What to do: Report, as a single number, how many lines of the records contain the word "fill".

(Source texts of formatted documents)
-.-.-

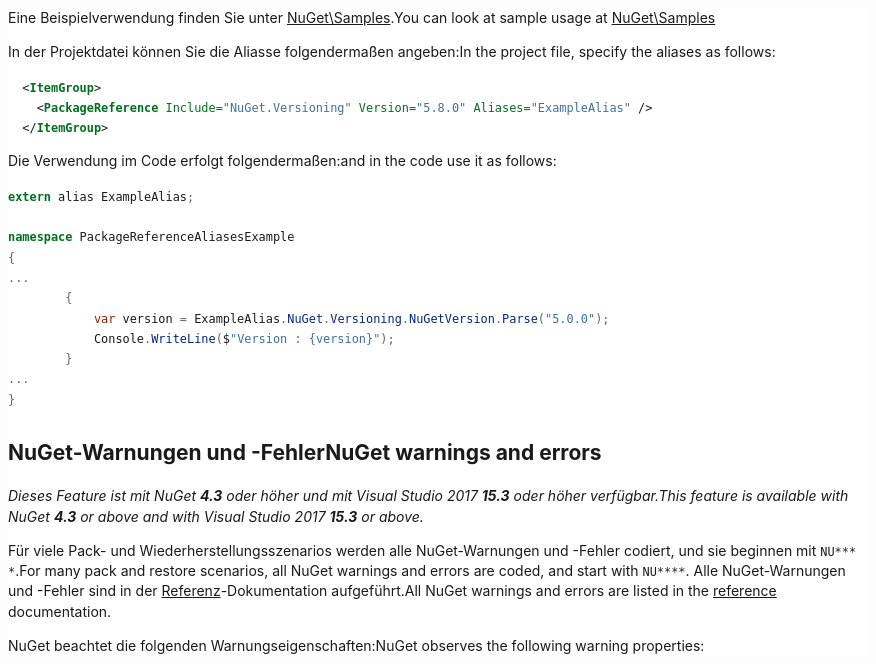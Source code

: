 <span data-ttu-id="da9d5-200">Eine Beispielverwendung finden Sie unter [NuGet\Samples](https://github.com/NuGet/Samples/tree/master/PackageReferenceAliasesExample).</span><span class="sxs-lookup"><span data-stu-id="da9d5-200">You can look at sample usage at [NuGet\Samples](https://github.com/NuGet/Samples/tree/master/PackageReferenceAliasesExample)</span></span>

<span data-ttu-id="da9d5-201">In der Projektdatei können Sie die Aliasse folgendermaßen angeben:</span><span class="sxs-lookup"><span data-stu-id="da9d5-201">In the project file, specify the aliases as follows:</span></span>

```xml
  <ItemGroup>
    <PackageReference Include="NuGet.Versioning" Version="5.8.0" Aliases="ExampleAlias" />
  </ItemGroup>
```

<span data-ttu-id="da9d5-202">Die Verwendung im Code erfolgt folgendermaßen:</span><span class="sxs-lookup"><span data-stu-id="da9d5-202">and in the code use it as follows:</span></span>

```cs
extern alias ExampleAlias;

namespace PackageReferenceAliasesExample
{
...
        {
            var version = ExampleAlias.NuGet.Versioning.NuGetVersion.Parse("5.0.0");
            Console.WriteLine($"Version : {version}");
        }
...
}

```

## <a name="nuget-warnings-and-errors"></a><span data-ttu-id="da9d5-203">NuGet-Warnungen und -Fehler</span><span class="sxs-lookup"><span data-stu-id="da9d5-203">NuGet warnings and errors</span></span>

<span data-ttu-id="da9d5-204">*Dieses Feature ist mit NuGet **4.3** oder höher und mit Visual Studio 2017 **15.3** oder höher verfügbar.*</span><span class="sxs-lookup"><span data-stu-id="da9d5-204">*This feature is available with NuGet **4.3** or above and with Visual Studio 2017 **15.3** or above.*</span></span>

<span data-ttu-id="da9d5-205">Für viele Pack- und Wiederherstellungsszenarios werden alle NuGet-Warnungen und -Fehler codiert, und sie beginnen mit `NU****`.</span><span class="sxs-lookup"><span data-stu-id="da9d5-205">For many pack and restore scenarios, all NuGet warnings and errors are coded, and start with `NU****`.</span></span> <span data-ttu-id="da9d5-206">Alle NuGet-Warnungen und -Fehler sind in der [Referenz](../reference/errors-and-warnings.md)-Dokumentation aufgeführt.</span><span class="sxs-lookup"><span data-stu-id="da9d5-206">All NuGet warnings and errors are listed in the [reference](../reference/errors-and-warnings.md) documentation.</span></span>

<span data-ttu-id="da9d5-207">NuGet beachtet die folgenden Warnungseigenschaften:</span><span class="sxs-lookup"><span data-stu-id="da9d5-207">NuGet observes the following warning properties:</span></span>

-.-.-

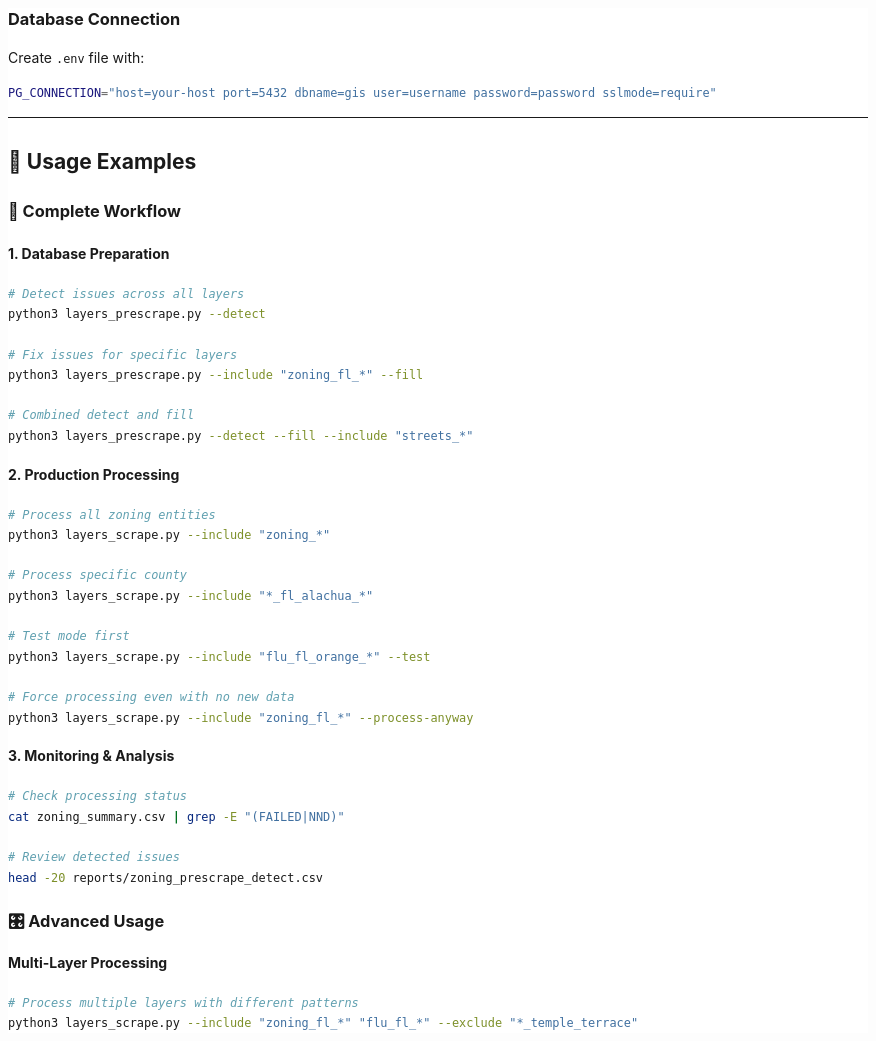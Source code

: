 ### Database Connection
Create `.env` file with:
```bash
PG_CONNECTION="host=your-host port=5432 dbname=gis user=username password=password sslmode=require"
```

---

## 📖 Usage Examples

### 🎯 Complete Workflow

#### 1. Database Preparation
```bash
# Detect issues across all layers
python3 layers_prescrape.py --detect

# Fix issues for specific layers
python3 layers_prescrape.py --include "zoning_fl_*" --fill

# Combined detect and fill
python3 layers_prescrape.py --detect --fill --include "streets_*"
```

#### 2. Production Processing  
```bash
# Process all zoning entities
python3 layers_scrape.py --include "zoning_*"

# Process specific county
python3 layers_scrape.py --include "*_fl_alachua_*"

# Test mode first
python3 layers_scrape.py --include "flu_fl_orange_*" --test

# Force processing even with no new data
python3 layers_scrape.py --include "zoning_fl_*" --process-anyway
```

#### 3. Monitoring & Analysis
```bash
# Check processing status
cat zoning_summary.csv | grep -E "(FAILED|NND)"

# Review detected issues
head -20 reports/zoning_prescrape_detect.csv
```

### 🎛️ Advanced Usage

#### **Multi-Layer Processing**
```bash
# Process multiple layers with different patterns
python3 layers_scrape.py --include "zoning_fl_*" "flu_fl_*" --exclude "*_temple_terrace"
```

-.-.-

Answer below: 3